══ DATA EXTRACT

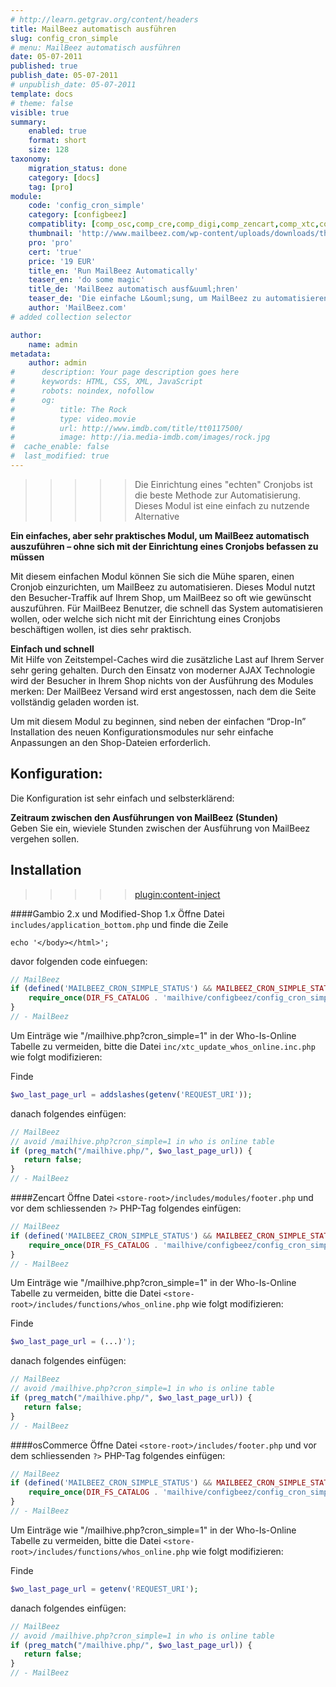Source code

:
 ```yaml
---
# http://learn.getgrav.org/content/headers
title: MailBeez automatisch ausführen
slug: config_cron_simple
# menu: MailBeez automatisch ausführen
date: 05-07-2011
published: true
publish_date: 05-07-2011
# unpublish_date: 05-07-2011
template: docs
# theme: false
visible: true
summary:
    enabled: true
    format: short
    size: 128
taxonomy:
    migration_status: done
    category: [docs]
    tag: [pro]
module:
    code: 'config_cron_simple'
    category: [configbeez]
    compatiblity: [comp_osc,comp_cre,comp_digi,comp_zencart,comp_xtc,comp_gambio]
    thumbnail: 'http://www.mailbeez.com/wp-content/uploads/downloads/thumbnails/2011/08/icon_cron_32.png'
    pro: 'pro'
    cert: 'true'
    price: '19 EUR'
    title_en: 'Run MailBeez Automatically'
    teaser_en: 'do some magic'
    title_de: 'MailBeez automatisch ausf&uuml;hren'
    teaser_de: 'Die einfache L&ouml;sung, um MailBeez zu automatisieren'
    author: 'MailBeez.com'
# added collection selector

author:
    name: admin
metadata:
    author: admin
#      description: Your page description goes here
#      keywords: HTML, CSS, XML, JavaScript
#      robots: noindex, nofollow
#      og:
#          title: The Rock
#          type: video.movie
#          url: http://www.imdb.com/title/tt0117500/
#          image: http://ia.media-imdb.com/images/rock.jpg
#  cache_enable: false
#  last_modified: true
---
```


>>>>>Die Einrichtung eines "echten" Cronjobs ist die beste Methode zur Automatisierung. Dieses Modul ist eine einfach zu nutzende Alternative


**Ein einfaches, aber sehr praktisches Modul, um MailBeez automatisch auszuführen – ohne sich mit der Einrichtung eines Cronjobs befassen zu müssen**

Mit diesem einfachen Modul können Sie sich die Mühe sparen, einen Cronjob einzurichten, um MailBeez zu automatisieren. Dieses Modul nutzt den Besucher-Traffik auf Ihrem Shop, um MailBeez so oft wie gewünscht auszuführen. Für MailBeez Benutzer, die schnell das System automatisieren wollen, oder welche sich nicht mit der Einrichtung eines Cronjobs beschäftigen wollen, ist dies sehr praktisch.

**Einfach und schnell**  
 Mit Hilfe von Zeitstempel-Caches wird die zusätzliche Last auf Ihrem Server sehr gering gehalten. Durch den Einsatz von moderner AJAX Technologie wird der Besucher in Ihrem Shop nichts von der Ausführung des Modules merken: Der MailBeez Versand wird erst angestossen, nach dem die Seite vollständig geladen worden ist.

Um mit diesem Modul zu beginnen, sind neben der einfachen “Drop-In” Installation des neuen Konfigurationsmodules nur sehr einfache Anpassungen an den Shop-Dateien erforderlich.

## Konfiguration:

Die Konfiguration ist sehr einfach und selbsterklärend:

**Zeitraum zwischen den Ausführungen von MailBeez (Stunden)**  
 Geben Sie ein, wieviele Stunden zwischen der Ausführung von MailBeez vergehen sollen.


## Installation

>>>>>[plugin:content-inject](/content_blocks/hint_preintegration)


####Gambio 2.x und Modified-Shop 1.x
Öffne Datei `includes/application_bottom.php` und finde die Zeile 

`echo '</body></html>';`

davor folgenden code einfuegen:
```php
// MailBeez
if (defined('MAILBEEZ_CRON_SIMPLE_STATUS') && MAILBEEZ_CRON_SIMPLE_STATUS == 'True') {
    require_once(DIR_FS_CATALOG . 'mailhive/configbeez/config_cron_simple/includes/cron_simple_inc.php');
}
// - MailBeez
```

Um Einträge wie "/mailhive.php?cron_simple=1" in der Who-Is-Online Tabelle zu vermeiden, bitte die Datei `inc/xtc_update_whos_online.inc.php` wie folgt modifizieren:

Finde

```php
$wo_last_page_url = addslashes(getenv('REQUEST_URI'));
```

danach folgendes einfügen:

```php
// MailBeez
// avoid /mailhive.php?cron_simple=1 in who is online table
if (preg_match("/mailhive.php/", $wo_last_page_url)) {
   return false;
}
// - MailBeez
```


####Zencart
Öffne Datei  `<store-root>/includes/modules/footer.php` und vor dem schliessenden `?>` PHP-Tag folgendes einfügen:

```PHP
// MailBeez
if (defined('MAILBEEZ_CRON_SIMPLE_STATUS') && MAILBEEZ_CRON_SIMPLE_STATUS == 'True') {
    require_once(DIR_FS_CATALOG . 'mailhive/configbeez/config_cron_simple/includes/cron_simple_inc.php');
}
// - MailBeez

```
Um Einträge wie "/mailhive.php?cron_simple=1" in der Who-Is-Online Tabelle zu vermeiden, bitte die Datei `<store-root>/includes/functions/whos_online.php` wie folgt modifizieren:


Finde

```php
$wo_last_page_url = (...)');
```

danach folgendes einfügen:

```php
// MailBeez
// avoid /mailhive.php?cron_simple=1 in who is online table
if (preg_match("/mailhive.php/", $wo_last_page_url)) {
   return false;
}
// - MailBeez
``` 


####osCommerce
Öffne Datei `<store-root>/includes/footer.php` und vor dem schliessenden `?>` PHP-Tag folgendes einfügen:

```PHP
// MailBeez
if (defined('MAILBEEZ_CRON_SIMPLE_STATUS') && MAILBEEZ_CRON_SIMPLE_STATUS == 'True') {
    require_once(DIR_FS_CATALOG . 'mailhive/configbeez/config_cron_simple/includes/cron_simple_inc.php');
}
// - MailBeez

```
Um Einträge wie "/mailhive.php?cron_simple=1" in der Who-Is-Online Tabelle zu vermeiden, bitte die Datei  `<store-root>/includes/functions/whos_online.php` wie folgt modifizieren:


Finde
```php
$wo_last_page_url = getenv('REQUEST_URI');
```

danach folgendes einfügen:

```php
// MailBeez
// avoid /mailhive.php?cron_simple=1 in who is online table
if (preg_match("/mailhive.php/", $wo_last_page_url)) {
   return false;
}
// - MailBeez
```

════

Please report how many lines in the listing above contain the word "getenv", and give nothing but the number.

◆ SOLUTION TO THE PROBLEM
2